# WHAT YOU NEED TO DO
Write out each entry below exactly; the images do not belong in your copy.
[RECORDS]
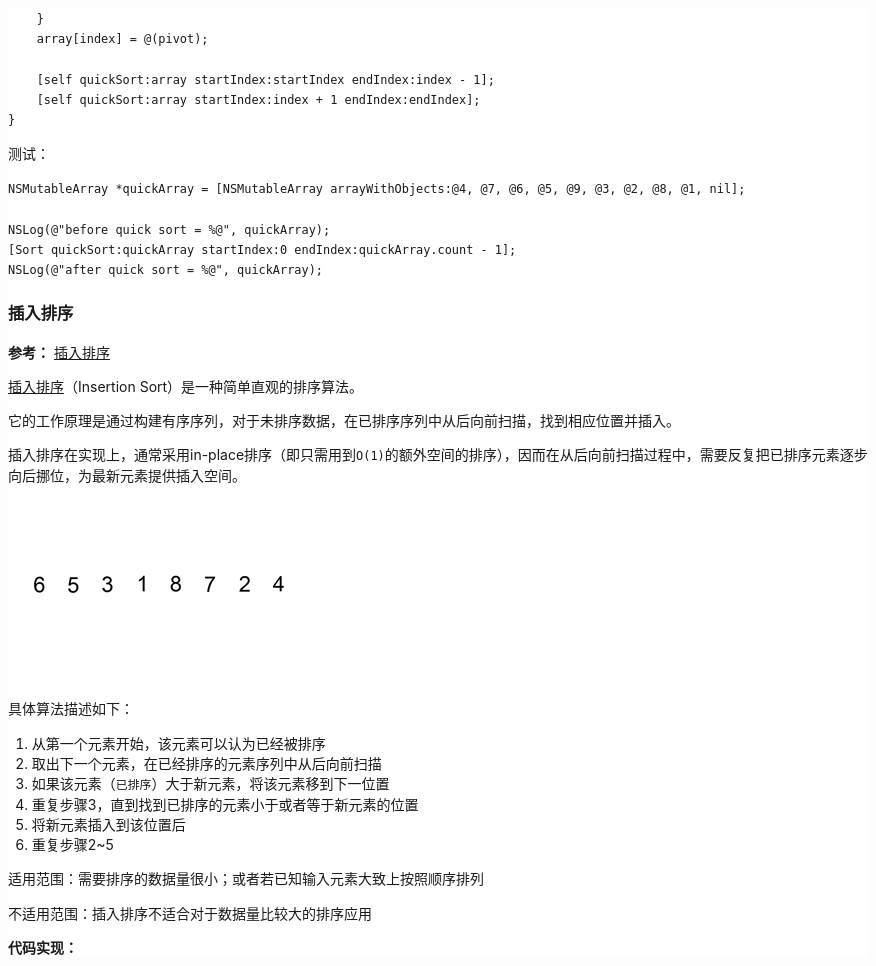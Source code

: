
 ```
    }
    array[index] = @(pivot);
    
    [self quickSort:array startIndex:startIndex endIndex:index - 1];
    [self quickSort:array startIndex:index + 1 endIndex:endIndex];
}

```

测试：

```
NSMutableArray *quickArray = [NSMutableArray arrayWithObjects:@4, @7, @6, @5, @9, @3, @2, @8, @1, nil];

NSLog(@"before quick sort = %@", quickArray);
[Sort quickSort:quickArray startIndex:0 endIndex:quickArray.count - 1];
NSLog(@"after quick sort = %@", quickArray);
```
### <a name="insert-sort"></a>插入排序

**参考：** [插入排序](https://blog.51cto.com/9217856/1563523)

[插入排序](https://zh.wikipedia.org/wiki/%E6%8F%92%E5%85%A5%E6%8E%92%E5%BA%8F)（Insertion Sort）是一种简单直观的排序算法。

它的工作原理是通过构建有序序列，对于未排序数据，在已排序序列中从后向前扫描，找到相应位置并插入。

插入排序在实现上，通常采用in-place排序（即只需用到`O(1)`的额外空间的排序），因而在从后向前扫描过程中，需要反复把已排序元素逐步向后挪位，为最新元素提供插入空间。

![使用插入排序为一列数字进行排序的过程](../.vuepress/public/images/data-structure/Insertion_sort_animation.gif)

具体算法描述如下：

1. 从第一个元素开始，该元素可以认为已经被排序
2. 取出下一个元素，在已经排序的元素序列中从后向前扫描
3. 如果该元素（`已排序`）大于新元素，将该元素移到下一位置
4. 重复步骤3，直到找到已排序的元素小于或者等于新元素的位置
5. 将新元素插入到该位置后
6. 重复步骤2~5

适用范围：需要排序的数据量很小；或者若已知输入元素大致上按照顺序排列

不适用范围：插入排序不适合对于数据量比较大的排序应用

**代码实现：**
[/RECORDS]
# SOLUTION TO THE PROBLEM
Source code

:
 ```
    }
    array[index] = @(pivot);
    
    [self quickSort:array startIndex:startIndex endIndex:index - 1];
    [self quickSort:array startIndex:index + 1 endIndex:endIndex];
}

```

测试：

```
NSMutableArray *quickArray = [NSMutableArray arrayWithObjects:@4, @7, @6, @5, @9, @3, @2, @8, @1, nil];

NSLog(@"before quick sort = %@", quickArray);
[Sort quickSort:quickArray startIndex:0 endIndex:quickArray.count - 1];
NSLog(@"after quick sort = %@", quickArray);
```
### <a name="insert-sort"></a>插入排序

**参考：** [插入排序](https://blog.51cto.com/9217856/1563523)

[插入排序](https://zh.wikipedia.org/wiki/%E6%8F%92%E5%85%A5%E6%8E%92%E5%BA%8F)（Insertion Sort）是一种简单直观的排序算法。

它的工作原理是通过构建有序序列，对于未排序数据，在已排序序列中从后向前扫描，找到相应位置并插入。

插入排序在实现上，通常采用in-place排序（即只需用到`O(1)`的额外空间的排序），因而在从后向前扫描过程中，需要反复把已排序元素逐步向后挪位，为最新元素提供插入空间。

![使用插入排序为一列数字进行排序的过程](../.vuepress/public/images/data-structure/Insertion_sort_animation.gif)

具体算法描述如下：

1. 从第一个元素开始，该元素可以认为已经被排序
2. 取出下一个元素，在已经排序的元素序列中从后向前扫描
3. 如果该元素（`已排序`）大于新元素，将该元素移到下一位置
4. 重复步骤3，直到找到已排序的元素小于或者等于新元素的位置
5. 将新元素插入到该位置后
6. 重复步骤2~5

适用范围：需要排序的数据量很小；或者若已知输入元素大致上按照顺序排列

不适用范围：插入排序不适合对于数据量比较大的排序应用

**代码实现：**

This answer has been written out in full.